Recorded information:
* * * * *

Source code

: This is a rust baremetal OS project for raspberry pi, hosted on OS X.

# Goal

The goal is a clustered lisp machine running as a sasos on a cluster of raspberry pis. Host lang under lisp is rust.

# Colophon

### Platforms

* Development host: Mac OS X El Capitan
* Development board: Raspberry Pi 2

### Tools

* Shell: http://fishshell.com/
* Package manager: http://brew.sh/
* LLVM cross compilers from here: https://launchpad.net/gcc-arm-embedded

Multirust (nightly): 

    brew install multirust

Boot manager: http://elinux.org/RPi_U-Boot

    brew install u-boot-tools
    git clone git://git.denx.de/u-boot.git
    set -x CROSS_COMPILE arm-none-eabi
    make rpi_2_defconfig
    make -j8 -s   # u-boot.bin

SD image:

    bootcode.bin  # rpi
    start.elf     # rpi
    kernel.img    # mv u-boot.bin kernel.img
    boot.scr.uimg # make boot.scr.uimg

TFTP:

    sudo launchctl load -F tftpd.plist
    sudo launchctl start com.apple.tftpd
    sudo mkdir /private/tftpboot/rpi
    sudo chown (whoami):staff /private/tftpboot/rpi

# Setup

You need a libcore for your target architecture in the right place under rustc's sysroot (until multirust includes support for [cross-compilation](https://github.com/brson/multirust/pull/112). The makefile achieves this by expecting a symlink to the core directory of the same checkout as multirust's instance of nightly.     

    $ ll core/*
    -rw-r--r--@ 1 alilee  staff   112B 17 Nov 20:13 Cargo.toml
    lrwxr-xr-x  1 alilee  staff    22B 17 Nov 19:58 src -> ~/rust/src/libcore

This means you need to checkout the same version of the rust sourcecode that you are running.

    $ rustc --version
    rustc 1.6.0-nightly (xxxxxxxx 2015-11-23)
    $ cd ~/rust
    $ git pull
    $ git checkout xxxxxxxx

* * * * *

Task item:
Out of the data above, return each line where the word "brew" can be found.

Answer box:
* Package manager: http://brew.sh/
    brew install multirust
    brew install u-boot-tools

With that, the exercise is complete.